Ash Verma: Hi. Thanks for taking my question. Just one. So on Epidiolex, I think the NCE plus forward timeline passed on September 28. Can you confirm if you have visibility whether there were any Paragraph IV patent certification? Thanks.
Bruce Cozadd: Nothing to add other than we’ve made clear in our filings that that’s the earliest filings could occur. We fully expect there may be filings over time. Of course, those go into the FDA first and come to us later, but nothing to report at this point.
Ash Verma: Okay.
Operator: Please stand by for our next question. Our next question comes from Madhu Kumar with Goldman Sachs. Your line is now open.
Madhu Kumar: Great. Thanks for taking our question. We are curious on how to think about, kind of, Xywav growth in IH and kind of how you look at the trajectory now. Do you think that there’s kind of like a further up ramp to happen? As you mentioned, they kind of — as physicians get more experience with Xywav, they get comfortable with it. There could be like a further tick up and expansion in idiopathic hypersomnia, like, how should we think about that?
Bruce Cozadd: Yes. Kim, do you want to talk a little bit about future opportunity for growth with IH?
Kim Sablich: Sure. So lots of opportunity for growth. We’ve talked in the past about there being already out there in the marketplace, 37,000 patients who are diagnosed with IH and they’re actually out actively seeking health care. So it’s not a sales diagnosis. So we’ve got a nice, healthy patient population to go after. What we’re focused on right now is really ensuring that we’re educating around IH diagnosis. Despite this, given we really want to try to help HCPs ensure that they’re taking into consideration the full range of symptoms that patients are experienced, they’re really used to mostly focusing on that excessive daytime sleepiness the off-label usage of weight-promoting agents and stimulants have been enabling them to address, and we want to make sure that they’re thinking much more broadly about the breadth of symptoms that patients are experiencing and that Xywav can treat.

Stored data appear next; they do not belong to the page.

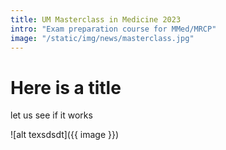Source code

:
 ```yaml
---
title: UM Masterclass in Medicine 2023
intro: "Exam preparation course for MMed/MRCP"
image: "/static/img/news/masterclass.jpg"
---
```


# Here is a title

let us see if it works

![alt texsdsdt]({{ image }})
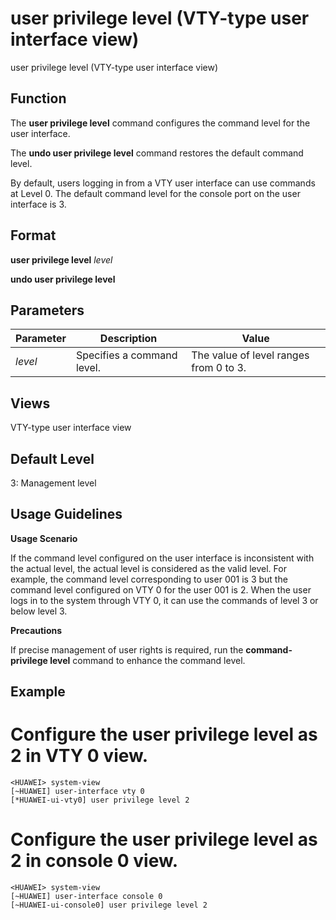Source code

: user privilege level (VTY-type user interface view)
===================================================

user privilege level (VTY-type user interface view)

Function
--------



The **user privilege level** command configures the command level for the user interface.

The **undo user privilege level** command restores the default command level.



By default, users logging in from a VTY user interface can use commands at Level 0. The default command level for the console port on the user interface is 3.


Format
------

**user privilege level** *level*

**undo user privilege level**


Parameters
----------

| Parameter | Description | Value |
| --- | --- | --- |
| *level* | Specifies a command level. | The value of level ranges from 0 to 3. |



Views
-----

VTY-type user interface view


Default Level
-------------

3: Management level


Usage Guidelines
----------------

**Usage Scenario**

If the command level configured on the user interface is inconsistent with the actual level, the actual level is considered as the valid level. For example, the command level corresponding to user 001 is 3 but the command level configured on VTY 0 for the user 001 is 2. When the user logs in to the system through VTY 0, it can use the commands of level 3 or below level 3.

**Precautions**

If precise management of user rights is required, run the **command-privilege level** command to enhance the command level.


Example
-------

# Configure the user privilege level as 2 in VTY 0 view.
```
<HUAWEI> system-view
[~HUAWEI] user-interface vty 0
[*HUAWEI-ui-vty0] user privilege level 2

```

# Configure the user privilege level as 2 in console 0 view.
```
<HUAWEI> system-view
[~HUAWEI] user-interface console 0
[~HUAWEI-ui-console0] user privilege level 2

```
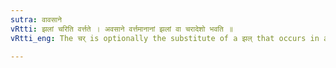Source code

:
 ```yaml
---
sutra: वावसाने
vRtti: झलां चरिति वर्त्तते । अवसाने वर्त्तमानानां झलां वा चरादेशो भवति ॥
vRtti_eng: The चर् is optionally the substitute of a झल् that occurs in a Pause.

---
```


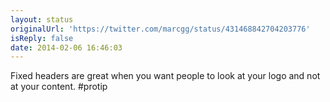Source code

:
 ```yaml
---
layout: status
originalUrl: 'https://twitter.com/marcgg/status/431468842704203776'
isReply: false
date: 2014-02-06 16:46:03
---
```


Fixed headers are great when you want people to look at your logo and not at your content. #protip
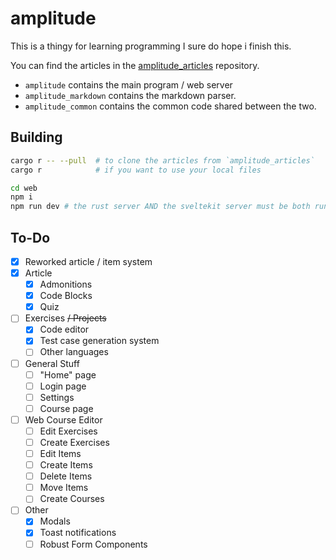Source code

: # amplitude

This is a thingy for learning programming I sure do hope i finish this.

You can find the articles in the [amplitude_articles] repository.

 - `amplitude` contains the main program / web server
 - `amplitude_markdown` contains the markdown parser.
 - `amplitude_common` contains the common code shared between the two.

## Building

```bash
cargo r -- --pull  # to clone the articles from `amplitude_articles`
cargo r            # if you want to use your local files

cd web
npm i
npm run dev # the rust server AND the sveltekit server must be both running
```

## To-Do

 - [x] Reworked article / item system
 - [x] Article
   - [x] Admonitions
   - [x] Code Blocks
   - [x] Quiz
 - [ ] Exercises ~~/ Projects~~
   - [x] Code editor
   - [x] Test case generation system
   - [ ] Other languages
 - [ ] General Stuff 
   - [ ] "Home" page
   - [ ] Login page
   - [ ] Settings
   - [ ] Course page
 - [ ] Web Course Editor
   - [ ] Edit Exercises 
   - [ ] Create Exercises
   - [ ] Edit Items
   - [ ] Create Items
   - [ ] Delete Items
   - [ ] Move Items
   - [ ] Create Courses
 - [ ] Other
   - [x] Modals
   - [x] Toast notifications
   - [ ] Robust Form Components

[amplitude_articles]: https://github.com/rcsc/amplitude_articles.git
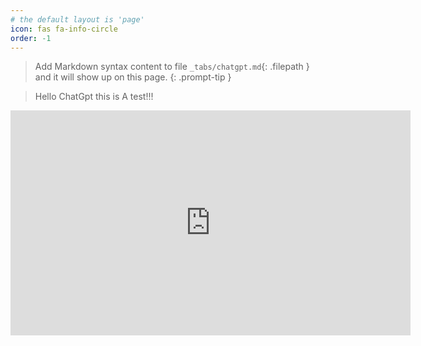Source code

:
 ```yaml
---
# the default layout is 'page'
icon: fas fa-info-circle
order: -1
---
```


> Add Markdown syntax content to file `_tabs/chatgpt.md`{: .filepath } and it will show up on this page.
{: .prompt-tip }

> Hello ChatGpt this is A test!!!

<iframe width="640" height="360" src="http://www.baidu.com/" frameborder="0" allow="accelerometer; autoplay; encrypted-media; gyroscope; picture-in-picture" allowfullscreen></iframe>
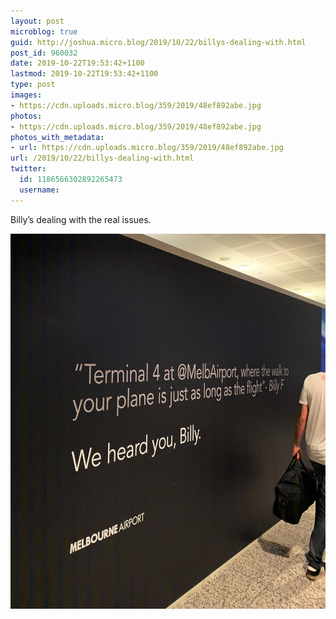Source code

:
 ```yaml
---
layout: post
microblog: true
guid: http://joshua.micro.blog/2019/10/22/billys-dealing-with.html
post_id: 960032
date: 2019-10-22T19:53:42+1100
lastmod: 2019-10-22T19:53:42+1100
type: post
images:
- https://cdn.uploads.micro.blog/359/2019/48ef892abe.jpg
photos:
- https://cdn.uploads.micro.blog/359/2019/48ef892abe.jpg
photos_with_metadata:
- url: https://cdn.uploads.micro.blog/359/2019/48ef892abe.jpg
url: /2019/10/22/billys-dealing-with.html
twitter:
  id: 1186566302892265473
  username: 
---
```

Billy’s dealing with the real issues.

<img src="uploads/2019/48ef892abe.jpg" width="600" height="600" alt="" />

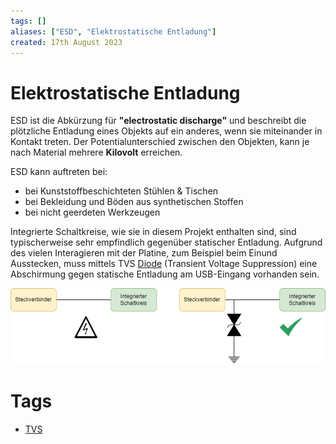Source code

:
 ```yaml
---
tags: []
aliases: ["ESD", "Elektrostatische Entladung"]
created: 17th August 2023
---
```


# Elektrostatische Entladung

ESD ist die Abkürzung für **"electrostatic discharge"** und beschreibt die plötzliche Entladung eines Objekts auf ein anderes, wenn sie miteinander in Kontakt treten. Der Potentialunterschied zwischen den Objekten, kann je nach Material mehrere **Kilovolt** erreichen.

ESD kann auftreten bei:
- bei Kunststoffbeschichteten Stühlen & Tischen
- bei Bekleidung und Böden aus synthetischen Stoffen
- bei nicht geerdeten Werkzeugen

Integrierte Schaltkreise, wie sie in diesem Projekt enthalten sind, sind typischerweise sehr empfindlich gegenüber statischer Entladung. Aufgrund des vielen Interagieren mit der Platine, zum Beispiel beim Einund Ausstecken, muss mittels TVS [Diode](Halbleiter/Diode.md) (Transient Voltage Suppression) eine Abschirmung gegen statische Entladung am USB-Eingang vorhanden sein.

![](../Digitaltechnik/assets/ESD-Connector.png)

# Tags

- [TVS](Halbleiter/TVS-Diode.md)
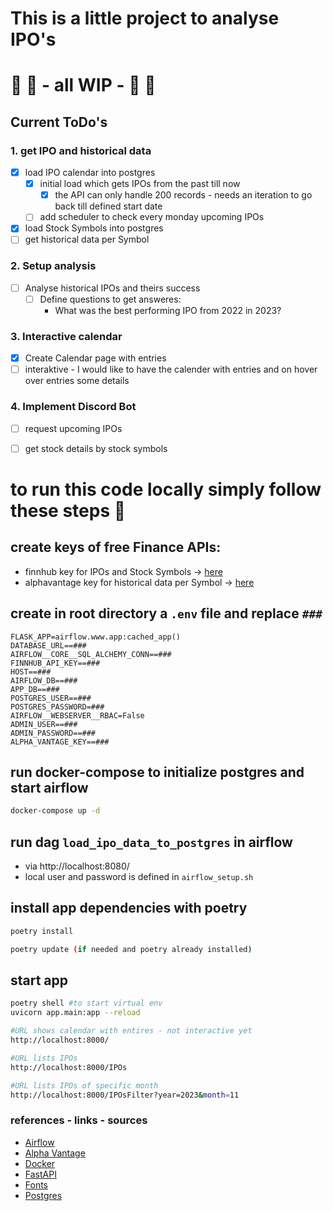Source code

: # This is a little project to analyse IPO's
# 🚨 🚧 - all WIP - 🚧 🚨

## Current ToDo's
### 1. get IPO and historical data
- [x] load IPO calendar into postgres
  - [x] initial load which gets IPOs from the past till now
    - [x] the API can only handle 200 records - needs an iteration to go back till defined start date
  - [ ] add scheduler to check every monday upcoming IPOs
- [x] load Stock Symbols into postgres
- [ ] get historical data per Symbol
### 2. Setup analysis
- [ ] Analyse historical IPOs and theirs success
  - [ ] Define questions to get answeres:
    - What was the best performing IPO from 2022 in 2023?
### 3. Interactive calendar
- [x] Create Calendar page with entries
- [ ] interaktive - I would like to have the calender with entries and on hover over entries some details
### 4. Implement Discord Bot
- [ ] request upcoming IPOs
- [ ] get stock details by stock symbols


# to run this code locally simply follow these steps 🙂

## create keys of free Finance APIs:
- finnhub key for IPOs and Stock Symbols -> [here](https://finnhub.io/)
- alphavantage key for historical data per Symbol -> [here](https://www.alphavantage.co/support/#api-key)

## create in root directory a `.env` file and replace `###`
```.env
FLASK_APP=airflow.www.app:cached_app()
DATABASE_URL==###
AIRFLOW__CORE__SQL_ALCHEMY_CONN==###
FINNHUB_API_KEY==###
HOST==###
AIRFLOW_DB==###
APP_DB==###
POSTGRES_USER==###
POSTGRES_PASSWORD=###
AIRFLOW__WEBSERVER__RBAC=False
ADMIN_USER==###
ADMIN_PASSWORD==###
ALPHA_VANTAGE_KEY==###
```

## run docker-compose to initialize postgres and start airflow
```bash
docker-compose up -d
```

## run dag `load_ipo_data_to_postgres` in airflow
- via http://localhost:8080/
- local user and password is defined in `airflow_setup.sh`

## install app dependencies with poetry
```bash
poetry install

poetry update (if needed and poetry already installed)
```

## start app
```bash
poetry shell #to start virtual env
uvicorn app.main:app --reload

#URL shows calendar with entires - not interactive yet
http://localhost:8000/

#URL lists IPOs
http://localhost:8000/IPOs

#URL lists IPOs of specific month
http://localhost:8000/IPOsFilter?year=2023&month=11
```


### references - links - sources
- [Airflow](https://airflow.apache.org/)
- [Alpha Vantage](https://www.alphavantage.co/)
- [Docker](https://www.docker.com/)
- [FastAPI](https://fastapi.tiangolo.com/)
- [Fonts](https://fonts.google.com/specimen/Urbanist)
- [Postgres](https://www.postgresql.org/)
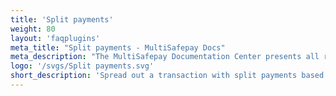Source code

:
 ```yaml
---
title: 'Split payments'
weight: 80
layout: 'faqplugins'
meta_title: "Split payments - MultiSafepay Docs"
meta_description: "The MultiSafepay Documentation Center presents all relevant information about our Plugins and API. You can also find support pages for payment methods, tools and general questions as well as the contact details of our Support and Integration Teams."
logo: '/svgs/Split payments.svg'
short_description: 'Spread out a transaction with split payments based on percentage or fixed amount.'
---
```

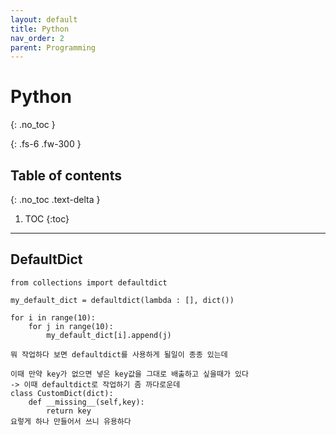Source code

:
 ```yaml
---
layout: default
title: Python
nav_order: 2
parent: Programming
---
```


# Python
{: .no_toc }

{: .fs-6 .fw-300 }

## Table of contents
{: .no_toc .text-delta }

1. TOC
{:toc}

---

## DefaultDict

```
from collections import defaultdict

my_default_dict = defaultdict(lambda : [], dict())

for i in range(10):
    for j in range(10):
        my_default_dict[i].append(j)

뭐 작업하다 보면 defaultdict를 사용하게 될일이 종종 있는데

이때 만약 key가 없으면 넣은 key값을 그대로 배출하고 싶을때가 있다
-> 이때 defaultdict로 작업하기 좀 까다로운데
class CustomDict(dict):
    def __missing__(self,key):
        return key
요렇게 하나 만들어서 쓰니 유용하다
```
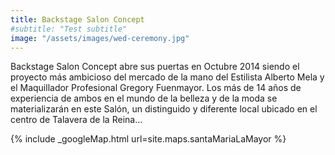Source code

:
 ```yaml
---
title: Backstage Salon Concept
#subtitle: "Test subtitle"
image: "/assets/images/wed-ceremony.jpg"
---
```


Backstage Salon Concept abre sus puertas en Octubre 2014 siendo el proyecto más ambicioso del mercado de la mano del Estilista Alberto Mela y el Maquillador Profesional Gregory Fuenmayor. Los más de 14 años de experiencia de ambos en el mundo de la belleza y de la moda se materializarán en este Salón, un distinguido y diferente local ubicado en el centro de Talavera de la Reina...

{% include _googleMap.html url=site.maps.santaMariaLaMayor %}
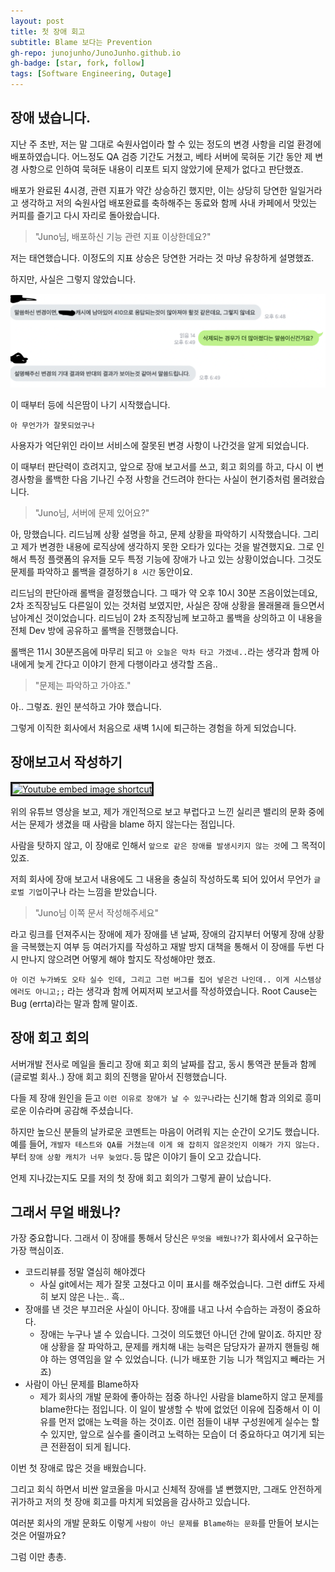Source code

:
 ```yaml
---
layout: post
title: 첫 장애 회고
subtitle: Blame 보다는 Prevention
gh-repo: junojunho/JunoJunho.github.io
gh-badge: [star, fork, follow]
tags: [Software Engineering, Outage]
---
```


장애 냈습니다.
-------

지난 주 초반, 저는 말 그대로 숙원사업이라 할 수 있는 정도의 변경 사항을 리얼 환경에 배포하였습니다. 어느정도 QA 검증 기간도 거쳤고, 베타 서버에 묵혀둔 기간 동안 제 변경 사항으로 인하여 묵혀둔 내용이 리포트 되지 않았기에 문제가 없다고 판단했죠.

배포가 완료된 4시경, 관련 지표가 약간 상승하긴 했지만, 이는 상당히 당연한 일일거라고 생각하고 저의 숙원사업 배포완료를 축하해주는 동료와 함께 사내 카페에서 맛있는 커피를 즐기고 다시 자리로 돌아왔습니다.

> "Juno님, 배포하신 기능 관련 지표 이상한데요?"

저는 태연했습니다. 이정도의 지표 상승은 당연한 거라는 것 마냥 유창하게 설명했죠.

하지만, 사실은 그렇지 않았습니다.

![first_issue](../img/post/0726/0726_img_01.png)

이 때부터 등에 식은땀이 나기 시작했습니다.

`아 무언가가 잘못되었구나`

사용자가 억단위인 라이브 서비스에 잘못된 변경 사항이 나간것을 알게 되었습니다.

이 때부터 판단력이 흐려지고, 앞으로 장애 보고서를 쓰고, 회고 회의를 하고, 다시 이 변경사항을 롤백한 다음 기나긴 수정 사항을 건드려야 한다는 사실이 현기증처럼 몰려왔습니다.

> "Juno님, 서버에 문제 있어요?"

아, 망했습니다. 리드님께 상황 설명을 하고, 문제 상황을 파악하기 시작했습니다. 그리고 제가 변경한 내용에 로직상에 생각하지 못한 오타가 있다는 것을 발견했지요. 그로 인해서 특정 플랫폼의 유저들 모두 특정 기능에 장애가 나고 있는 상황이었습니다. 그것도 문제를 파악하고 롤백을 결정하기 `8 시간` 동안이요.

리드님의 판단아래 롤백을 결정했습니다. 그 때가 약 오후 10시 30분 즈음이었는데요, 2차 조직장님도 다른일이 있는 것처럼 보였지만, 사실은 장애 상황을 몰래몰래 들으면서 남아계신 것이었습니다. 리드님이 2차 조직장님께 보고하고 롤백을 상의하고 이 내용을 전체 Dev 방에 공유하고 롤백을 진행했습니다.

롤백은 11시 30분즈음에 마무리 되고 `아 오늘은 막차 타고 가겠네..`라는 생각과 함께 아내에게 늦게 간다고 이야기 한게 다행이라고 생각할 즈음..

> "문제는 파악하고 가야죠."

아.. 그렇죠. 원인 분석하고 가야 했습니다.

그렇게 이직한 회사에서 처음으로 새벽 1시에 퇴근하는 경험을 하게 되었습니다.

장애보고서 작성하기
-------

<a href="http://www.youtube.com/watch?feature=player_embedded&v=rORYcBrtZ2A" target="_blank"><img src="http://img.youtube.com/vi/rORYcBrtZ2A/0.jpg" alt="Youtube embed image shortcut" width="480" height="360" border="3"/></a>

위의 유튜브 영상을 보고, 제가 개인적으로 보고 부럽다고 느낀 실리콘 밸리의 문화 중에서는 문제가 생겼을 때 사람을 blame 하지 않는다는 점입니다.

사람을 탓하지 않고, 이 장애로 인해서 `앞으로 같은 장애를 발생시키지 않는 것`에 그 목적이 있죠.

저희 회사에 장애 보고서 내용에도 그 내용을 충실히 작성하도록 되어 있어서 무언가 `글로벌 기업`이구나 라는 느낌을 받았습니다.

> "Juno님 이쪽 문서 작성해주세요"

라고 링크를 던져주시는 장애에 제가 장애를 낸 날짜, 장애의 감지부터 어떻게 장애 상황을 극복했는지 여부 등 여러가지를 작성하고 재발 방지 대책을 통해서 이 장애를 두번 다시 만나지 않으려면 어떻게 해야 할지도 작성해야만 했죠.

`아 이건 누가봐도 오타 실수 인데, 그리고 그런 버그를 집어 넣은건 나인데.. 이게 시스템상 에러도 아니고;;` 라는 생각과 함께 어찌저찌 보고서를 작성하였습니다. Root Cause는 Bug (errta)라는 말과 함께 말이죠.


장애 회고 회의
------

서버개발 전사로 메일을 돌리고 장애 회고 회의 날짜를 잡고, 동시 통역관 분들과 함께 (글로벌 회사..) 장애 회고 회의 진행을 맡아서 진행했습니다.

다들 제 장애 원인을 듣고 `이런 이유로 장애가 날 수 있구나`라는 신기해 함과 의외로 흥미로운 이슈라며 공감해 주셨습니다.

하지만 높으신 분들의 날카로운 코멘트는 마음이 어려워 지는 순간이 오기도 했습니다. 예를 들어, `개발자 테스트와 QA를 거쳤는데 이게 왜 잡히지 않은것인지 이해가 가지 않는다.` 부터 `장애 상황 캐치가 너무 늦었다.`등 많은 이야기 들이 오고 갔습니다.

언제 지나갔는지도 모를 저의 첫 장애 회고 회의가 그렇게 끝이 났습니다.

그래서 무얼 배웠나?
-----

가장 중요합니다. 그래서 이 장애를 통해서 당신은 `무엇을 배웠나?`가 회사에서 요구하는 가장 핵심이죠.

 - 코드리뷰를 정말 열심히 해야겠다
   - 사실 git에서는 제가 잘못 고쳤다고 이미 표시를 해주었습니다. 그런 diff도 자세히 보지 않은 나는.. 흑..
 - 장애를 낸 것은 부끄러운 사실이 아니다. 장애를 내고 나서 수습하는 과정이 중요하다.
   - 장애는 누구나 낼 수 있습니다. 그것이 의도했던 아니던 간에 말이죠. 하지만 장애 상황을 잘 파악하고, 문제를 캐치해 내는 능력은 담당자가 끝까지 핸들링 해야 하는 영역임을 알 수 있었습니다. (니가 배포한 기능 니가 책임지고 빼라는 거죠)
 - 사람이 아닌 문제를 Blame하자
   - 제가 회사의 개발 문화에 좋아하는 점중 하나인 사람을 blame하지 않고 문제를 blame한다는 점입니다. 이 일이 발생할 수 밖에 없었던 이유에 집중해서 이 이유를 먼저 없애는 노력을 하는 것이죠. 이런 점들이 내부 구성원에게 실수는 할 수 있지만, 앞으로 실수를 줄이려고 노력하는 모습이 더 중요하다고 여기게 되는 큰 전환점이 되게 됩니다.

이번 첫 장애로 많은 것을 배웠습니다.

그리고 회식 하면서 비싼 알코올을 마시고 신체적 장애를 낼 뻔했지만, 그래도 안전하게 귀가하고 저의 첫 장애 회고를 마치게 되었음을 감사하고 있습니다.

여러분 회사의 개발 문화도 이렇게 `사람이 아닌 문제를 Blame하는 문화`를 만들어 보시는 것은 어떨까요?

그럼 이만 총총.
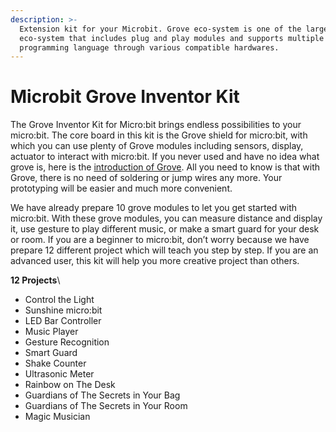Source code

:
 ```yaml
---
description: >-
  Extension kit for your Microbit. Grove eco-system is one of the largest
  eco-system that includes plug and play modules and supports multiple
  programming language through various compatible hardwares.
---
```


# Microbit Grove Inventor Kit

The Grove Inventor Kit for Micro:bit brings endless possibilities to your micro:bit. The core board in this kit is the Grove shield for micro:bit, with which you can use plenty of Grove modules including sensors, display, actuator to interact with micro:bit. If you never used and have no idea what grove is, here is the [introduction of Grove](http://wiki.seeed.cc/Grove\_System/). All you need to know is that with Grove, there is no need of soldering or jump wires any more. Your prototyping will be easier and much more convenient.

We have already prepare 10 grove modules to let you get started with micro:bit. With these grove modules, you can measure distance and display it, use gesture to play different music, or make a smart guard for your desk or room. If you are a beginner to micro:bit, don’t worry because we have prepare 12 different project which will teach you step by step. If you are an advanced user, this kit will help you more creative project than others.&#x20;

**12 Projects**\


* Control the Light
* Sunshine micro:bit
* LED Bar Controller
* Music Player
* Gesture Recognition
* Smart Guard
* Shake Counter
* Ultrasonic Meter
* Rainbow on The Desk
* Guardians of The Secrets in Your Bag
* Guardians of The Secrets in Your Room
* Magic Musician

And then secondarily, we’re helping HCPs to identify patients who maybe be ready for Xywav. And again, a big part of that is around making sure they’re thinking about that full breadth of symptoms. So overall, strong excitement and feedback in the market, but as we’ve said, I think for a long time now, idiopathic hypersomnia is a new market. And we’re excited to build it just like we did with narcolepsy, but we expect that it will take some time and grow gradually. So overall, lots of reasons to be optimistic, but also to appreciate, Jazz is been working in the narcolepsy market for a decade or more now. And we plan to be successful there ultimately with Xywav in idiopathic hypersomnia, but it will take some time.
Bruce Cozadd: I’ll maybe add that, Kim — and Kim mentioned narcolepsy. And remember, our sales force is really trying to do two things here, drive adoption in the new market of IH, but also continue our messaging to the narcolepsy community, including about the importance of the lowered sodium that we see in Xywav that led the FDA to grant the orphan exclusivity based on a safer product because of that reduction in sodium and what that can mean for cardiovascular events. So, important to do that narcolepsy messaging as we continue to grow in IH.